Q&A: The Torah Versus Human Morality
The Torah Versus Human Morality
Question
Hello Rabbi Michi. I’m currently listening to the debate you had with Yaron Yadan, and there’s still some unresolved issue for me in your view of morality and the Torah. I’ll lay it out and would be glad for an explanation.
In the episode you basically argue that the Torah is a divine command that obligates you to some degree, and in addition you have a human moral command, and sometimes the two stand in contradiction. I completely understand that, and I also agree with it. But you argue that the Torah does not speak about morality at all—my question is why you do not hold that the Torah itself is the true moral command, but that human beings are incapable of arriving at an understanding of it on their own, since it comes from God, whose understanding we have no access to.
The practical implication of the question is that when there is a clash between your private morality and the command in the Torah, sometimes, according to what you say, you will act in favor of human morality and not the Torah. How can that be? After all, you would agree with me that private, human, rational morality changes from one era to another. Your morality is not the morality of Alexander the Great, nor that of Aristotle—even though both of them arrived at moral insights by reason alone. In other words, human morality is never absolute. Why do you see it as something significant enough that when it clashes with Jewish law / the words of the Torah, you would sometimes prefer it?
Answer
The moral command is not human but divine. Without God there is no validity to moral commands (see Column 456). Of course, the interpretation of morality is human. The same is true with respect to Jewish law. Its source and authority come from the Holy One, blessed be He, but the interpretation is human.
One can of course say whatever one wants. Paper can absorb anything. But to say that slaughtering animals is moral is to empty the word “morality” of content. It is mere empty talk. We understand very well what morality is, and that does not fall under that concept. By the way, there is no such thing as divine morality or Jewish morality or any other morality. There is morality, period. Morality does not change from one era to another. Our conceptions of it are what change (I tend to think we are making progress, much like in our scientific understanding).

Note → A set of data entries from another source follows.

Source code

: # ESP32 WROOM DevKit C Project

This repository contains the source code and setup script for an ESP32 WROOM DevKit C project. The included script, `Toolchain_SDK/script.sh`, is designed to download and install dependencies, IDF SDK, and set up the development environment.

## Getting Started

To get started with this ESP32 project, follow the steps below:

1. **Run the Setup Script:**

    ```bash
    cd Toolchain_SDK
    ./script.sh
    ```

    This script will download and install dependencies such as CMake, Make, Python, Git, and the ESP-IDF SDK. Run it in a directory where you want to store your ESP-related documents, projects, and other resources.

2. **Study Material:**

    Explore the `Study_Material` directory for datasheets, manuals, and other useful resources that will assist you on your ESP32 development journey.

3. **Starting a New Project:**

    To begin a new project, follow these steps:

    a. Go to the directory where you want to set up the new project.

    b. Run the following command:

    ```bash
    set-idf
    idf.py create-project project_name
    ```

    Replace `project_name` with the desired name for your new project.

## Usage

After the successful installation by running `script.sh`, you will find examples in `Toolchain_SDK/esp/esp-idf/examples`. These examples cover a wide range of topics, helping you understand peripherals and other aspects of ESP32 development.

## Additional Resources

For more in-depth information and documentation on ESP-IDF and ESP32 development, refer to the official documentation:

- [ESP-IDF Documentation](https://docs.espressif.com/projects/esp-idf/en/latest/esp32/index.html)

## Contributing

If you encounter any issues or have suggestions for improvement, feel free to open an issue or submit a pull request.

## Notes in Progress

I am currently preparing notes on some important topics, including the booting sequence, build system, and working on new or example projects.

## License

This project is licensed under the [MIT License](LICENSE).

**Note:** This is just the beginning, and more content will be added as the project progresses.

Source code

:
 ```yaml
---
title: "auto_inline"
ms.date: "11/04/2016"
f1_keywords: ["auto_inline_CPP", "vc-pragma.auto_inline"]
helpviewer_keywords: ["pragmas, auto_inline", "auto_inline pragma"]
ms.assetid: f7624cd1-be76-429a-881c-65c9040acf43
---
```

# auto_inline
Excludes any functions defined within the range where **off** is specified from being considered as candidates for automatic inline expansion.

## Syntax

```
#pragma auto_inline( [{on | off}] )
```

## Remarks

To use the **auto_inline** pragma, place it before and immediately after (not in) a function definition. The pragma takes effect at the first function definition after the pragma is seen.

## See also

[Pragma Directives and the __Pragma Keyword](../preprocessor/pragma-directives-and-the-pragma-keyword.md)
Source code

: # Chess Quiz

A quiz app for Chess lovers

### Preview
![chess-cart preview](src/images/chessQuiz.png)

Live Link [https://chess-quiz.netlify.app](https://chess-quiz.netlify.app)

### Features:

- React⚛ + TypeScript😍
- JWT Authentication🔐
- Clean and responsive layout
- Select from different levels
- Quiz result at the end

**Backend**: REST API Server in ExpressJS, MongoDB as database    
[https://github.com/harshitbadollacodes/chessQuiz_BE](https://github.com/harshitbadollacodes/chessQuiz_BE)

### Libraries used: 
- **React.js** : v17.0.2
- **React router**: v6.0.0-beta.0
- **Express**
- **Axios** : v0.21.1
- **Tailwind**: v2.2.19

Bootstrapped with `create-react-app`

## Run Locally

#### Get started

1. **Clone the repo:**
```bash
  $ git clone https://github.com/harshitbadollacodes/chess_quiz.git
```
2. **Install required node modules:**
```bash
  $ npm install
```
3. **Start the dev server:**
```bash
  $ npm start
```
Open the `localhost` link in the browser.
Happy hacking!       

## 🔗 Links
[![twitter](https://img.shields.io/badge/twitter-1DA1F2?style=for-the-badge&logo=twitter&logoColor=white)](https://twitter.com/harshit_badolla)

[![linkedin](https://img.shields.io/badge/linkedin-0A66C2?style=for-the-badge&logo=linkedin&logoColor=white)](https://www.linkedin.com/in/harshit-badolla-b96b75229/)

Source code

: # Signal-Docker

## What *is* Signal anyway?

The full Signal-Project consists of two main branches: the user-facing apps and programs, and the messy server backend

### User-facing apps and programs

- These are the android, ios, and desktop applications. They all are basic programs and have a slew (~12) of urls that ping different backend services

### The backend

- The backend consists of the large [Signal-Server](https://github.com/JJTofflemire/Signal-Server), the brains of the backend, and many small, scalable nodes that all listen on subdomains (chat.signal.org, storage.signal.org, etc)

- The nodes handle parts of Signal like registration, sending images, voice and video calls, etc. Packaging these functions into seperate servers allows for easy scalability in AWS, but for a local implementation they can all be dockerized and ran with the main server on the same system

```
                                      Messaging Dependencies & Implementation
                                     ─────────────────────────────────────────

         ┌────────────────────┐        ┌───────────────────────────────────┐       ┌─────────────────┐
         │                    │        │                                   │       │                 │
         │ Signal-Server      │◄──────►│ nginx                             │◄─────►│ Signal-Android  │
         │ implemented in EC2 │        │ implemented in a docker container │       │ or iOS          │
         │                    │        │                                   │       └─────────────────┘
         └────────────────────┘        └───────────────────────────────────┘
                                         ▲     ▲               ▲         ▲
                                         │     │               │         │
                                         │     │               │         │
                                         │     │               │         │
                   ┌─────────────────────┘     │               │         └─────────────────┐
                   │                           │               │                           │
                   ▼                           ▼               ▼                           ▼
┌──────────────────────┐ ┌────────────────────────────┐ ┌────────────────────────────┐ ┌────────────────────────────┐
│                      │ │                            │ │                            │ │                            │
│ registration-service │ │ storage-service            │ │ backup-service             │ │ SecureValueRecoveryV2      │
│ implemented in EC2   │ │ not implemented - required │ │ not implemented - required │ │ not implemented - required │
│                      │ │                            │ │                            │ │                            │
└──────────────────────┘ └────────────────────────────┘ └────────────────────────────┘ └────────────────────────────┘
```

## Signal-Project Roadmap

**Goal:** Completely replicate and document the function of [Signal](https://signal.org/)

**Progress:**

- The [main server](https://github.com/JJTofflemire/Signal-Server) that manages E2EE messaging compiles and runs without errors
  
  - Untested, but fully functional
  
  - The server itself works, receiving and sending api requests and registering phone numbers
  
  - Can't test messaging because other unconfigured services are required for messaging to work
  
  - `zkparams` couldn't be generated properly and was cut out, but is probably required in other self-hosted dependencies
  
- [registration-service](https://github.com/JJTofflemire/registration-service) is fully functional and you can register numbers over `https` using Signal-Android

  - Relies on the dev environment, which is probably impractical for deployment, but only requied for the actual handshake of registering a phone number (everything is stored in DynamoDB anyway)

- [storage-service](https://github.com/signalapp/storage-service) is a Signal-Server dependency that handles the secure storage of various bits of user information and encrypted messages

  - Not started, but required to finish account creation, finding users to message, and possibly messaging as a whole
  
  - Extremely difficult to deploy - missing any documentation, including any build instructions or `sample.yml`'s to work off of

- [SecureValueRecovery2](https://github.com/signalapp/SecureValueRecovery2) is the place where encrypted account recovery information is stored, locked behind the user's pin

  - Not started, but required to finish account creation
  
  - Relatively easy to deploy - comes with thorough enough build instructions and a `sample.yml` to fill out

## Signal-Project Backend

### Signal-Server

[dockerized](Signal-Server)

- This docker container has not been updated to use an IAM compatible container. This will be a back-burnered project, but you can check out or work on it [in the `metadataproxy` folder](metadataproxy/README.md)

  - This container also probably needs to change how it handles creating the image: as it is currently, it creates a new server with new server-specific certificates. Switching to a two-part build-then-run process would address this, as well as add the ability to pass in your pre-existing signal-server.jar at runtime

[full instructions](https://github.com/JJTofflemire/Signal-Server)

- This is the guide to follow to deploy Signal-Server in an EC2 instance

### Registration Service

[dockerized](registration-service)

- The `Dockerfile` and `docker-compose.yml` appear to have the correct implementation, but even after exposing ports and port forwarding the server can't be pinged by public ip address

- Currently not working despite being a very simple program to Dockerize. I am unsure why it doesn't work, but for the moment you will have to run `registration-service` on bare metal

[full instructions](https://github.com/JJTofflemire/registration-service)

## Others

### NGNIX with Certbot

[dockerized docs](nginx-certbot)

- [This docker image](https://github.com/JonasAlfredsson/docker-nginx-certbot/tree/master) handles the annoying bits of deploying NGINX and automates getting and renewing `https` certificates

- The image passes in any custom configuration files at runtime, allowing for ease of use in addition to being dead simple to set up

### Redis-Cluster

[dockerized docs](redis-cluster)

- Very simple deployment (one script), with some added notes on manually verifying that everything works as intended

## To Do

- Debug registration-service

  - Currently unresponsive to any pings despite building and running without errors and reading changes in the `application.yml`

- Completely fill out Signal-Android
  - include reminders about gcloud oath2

Exactly the same is true regarding Jewish law. So I do not understand what this whole discussion changes. Even if the source of morality or of Jewish law is God, the interpretation always belongs to our world, and that changes over time and is not certain and is open to mistakes. In this respect there is no difference at all between Jewish law and morality. On the contrary, I expect far more mistakes in interpreting Jewish law than in interpreting morality, because morality we understand well, whereas Jewish law we do not.
I have dealt in many places, in very great detail, with the question of morality and its relationship to Jewish law. You can search here on the site, both in columns and in lecture series. If it interests you, you are welcome to listen and read.